(Plain-text document sources)
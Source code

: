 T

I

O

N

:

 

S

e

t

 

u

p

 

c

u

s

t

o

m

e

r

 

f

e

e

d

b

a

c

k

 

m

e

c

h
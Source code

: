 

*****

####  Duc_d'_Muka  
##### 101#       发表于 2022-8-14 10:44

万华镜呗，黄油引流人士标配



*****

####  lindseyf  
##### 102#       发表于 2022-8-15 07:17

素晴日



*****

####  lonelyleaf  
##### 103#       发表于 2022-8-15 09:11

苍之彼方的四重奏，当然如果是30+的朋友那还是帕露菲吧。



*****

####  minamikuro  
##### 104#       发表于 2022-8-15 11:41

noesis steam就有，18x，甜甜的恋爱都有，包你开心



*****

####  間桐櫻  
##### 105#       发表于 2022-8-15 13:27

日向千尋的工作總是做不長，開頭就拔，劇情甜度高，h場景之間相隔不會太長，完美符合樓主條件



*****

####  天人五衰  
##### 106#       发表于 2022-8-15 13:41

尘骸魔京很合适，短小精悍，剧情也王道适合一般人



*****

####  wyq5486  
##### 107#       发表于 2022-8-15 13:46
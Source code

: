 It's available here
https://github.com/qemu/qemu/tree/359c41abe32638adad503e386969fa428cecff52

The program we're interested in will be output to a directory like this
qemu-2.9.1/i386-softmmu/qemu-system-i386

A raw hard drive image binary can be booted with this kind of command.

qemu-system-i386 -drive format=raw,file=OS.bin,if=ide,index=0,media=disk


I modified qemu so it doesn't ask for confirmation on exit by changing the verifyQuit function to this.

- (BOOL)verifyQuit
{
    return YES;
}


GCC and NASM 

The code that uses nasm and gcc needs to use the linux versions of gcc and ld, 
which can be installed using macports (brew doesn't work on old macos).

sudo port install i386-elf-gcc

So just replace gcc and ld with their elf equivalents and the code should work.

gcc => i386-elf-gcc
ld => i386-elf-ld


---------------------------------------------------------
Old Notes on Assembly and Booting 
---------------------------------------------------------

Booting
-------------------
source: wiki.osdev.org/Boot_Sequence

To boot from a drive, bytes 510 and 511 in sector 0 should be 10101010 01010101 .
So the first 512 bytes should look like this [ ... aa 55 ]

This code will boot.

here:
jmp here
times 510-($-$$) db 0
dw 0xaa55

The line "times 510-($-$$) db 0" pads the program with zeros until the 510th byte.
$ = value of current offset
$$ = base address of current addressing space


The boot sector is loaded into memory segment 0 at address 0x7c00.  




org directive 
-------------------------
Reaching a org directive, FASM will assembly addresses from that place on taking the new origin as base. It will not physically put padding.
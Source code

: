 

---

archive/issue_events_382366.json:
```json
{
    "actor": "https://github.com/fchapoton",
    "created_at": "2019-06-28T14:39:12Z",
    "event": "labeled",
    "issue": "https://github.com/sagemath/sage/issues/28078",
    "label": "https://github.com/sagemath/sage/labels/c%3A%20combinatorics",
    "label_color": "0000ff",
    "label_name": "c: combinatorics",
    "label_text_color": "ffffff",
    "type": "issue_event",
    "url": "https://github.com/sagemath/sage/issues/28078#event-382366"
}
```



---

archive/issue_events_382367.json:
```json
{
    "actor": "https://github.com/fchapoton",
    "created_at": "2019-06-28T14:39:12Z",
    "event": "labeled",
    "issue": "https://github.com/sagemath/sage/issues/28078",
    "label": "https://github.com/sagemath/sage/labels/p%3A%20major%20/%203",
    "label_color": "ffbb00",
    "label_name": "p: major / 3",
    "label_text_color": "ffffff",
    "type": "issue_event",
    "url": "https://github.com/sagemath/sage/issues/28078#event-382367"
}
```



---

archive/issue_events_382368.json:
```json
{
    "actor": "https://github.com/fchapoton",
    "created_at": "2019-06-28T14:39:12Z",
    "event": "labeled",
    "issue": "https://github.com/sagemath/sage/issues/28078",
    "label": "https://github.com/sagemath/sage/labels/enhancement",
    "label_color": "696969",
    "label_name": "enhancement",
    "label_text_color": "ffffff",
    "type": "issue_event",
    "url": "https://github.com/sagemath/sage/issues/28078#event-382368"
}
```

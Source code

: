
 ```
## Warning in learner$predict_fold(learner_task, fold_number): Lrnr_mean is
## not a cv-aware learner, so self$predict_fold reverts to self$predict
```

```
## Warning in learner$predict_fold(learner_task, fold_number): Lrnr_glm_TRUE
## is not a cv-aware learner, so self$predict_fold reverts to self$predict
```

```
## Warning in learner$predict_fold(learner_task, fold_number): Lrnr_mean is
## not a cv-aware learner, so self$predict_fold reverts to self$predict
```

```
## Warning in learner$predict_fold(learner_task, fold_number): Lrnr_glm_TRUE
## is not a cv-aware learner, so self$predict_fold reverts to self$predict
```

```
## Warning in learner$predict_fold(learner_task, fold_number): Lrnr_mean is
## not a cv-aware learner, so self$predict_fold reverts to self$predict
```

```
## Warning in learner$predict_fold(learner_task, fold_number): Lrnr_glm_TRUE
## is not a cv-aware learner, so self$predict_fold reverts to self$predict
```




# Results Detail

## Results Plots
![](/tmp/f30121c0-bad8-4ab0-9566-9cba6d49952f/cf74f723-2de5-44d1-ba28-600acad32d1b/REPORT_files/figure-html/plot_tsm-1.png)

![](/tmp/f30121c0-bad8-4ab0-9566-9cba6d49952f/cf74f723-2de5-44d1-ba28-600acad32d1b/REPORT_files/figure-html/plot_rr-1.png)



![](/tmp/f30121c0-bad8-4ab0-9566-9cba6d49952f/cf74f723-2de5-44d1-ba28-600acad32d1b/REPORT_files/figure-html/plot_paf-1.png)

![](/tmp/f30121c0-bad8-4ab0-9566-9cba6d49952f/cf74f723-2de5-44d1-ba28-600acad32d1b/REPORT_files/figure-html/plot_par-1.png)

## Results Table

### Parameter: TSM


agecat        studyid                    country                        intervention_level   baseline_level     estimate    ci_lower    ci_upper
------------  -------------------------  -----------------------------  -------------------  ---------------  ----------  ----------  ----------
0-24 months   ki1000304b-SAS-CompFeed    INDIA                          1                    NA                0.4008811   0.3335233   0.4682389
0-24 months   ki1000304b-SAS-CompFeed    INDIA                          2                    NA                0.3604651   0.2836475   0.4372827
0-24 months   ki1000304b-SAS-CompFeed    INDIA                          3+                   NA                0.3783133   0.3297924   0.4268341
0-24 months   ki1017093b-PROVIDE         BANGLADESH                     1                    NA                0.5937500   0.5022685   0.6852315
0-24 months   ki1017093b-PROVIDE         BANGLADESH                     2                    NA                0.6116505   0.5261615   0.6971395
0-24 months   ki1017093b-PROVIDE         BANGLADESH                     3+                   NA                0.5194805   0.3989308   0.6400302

→ **ABOUT THIS TASK**: Which lines in the records above contain the word "that"? Return each of them.

→ **RESPONSE**:
The code that uses nasm and gcc needs to use the linux versions of gcc and ld, 
Reaching a org directive, FASM will assembly addresses from that place on taking the new origin as base. It will not physically put padding.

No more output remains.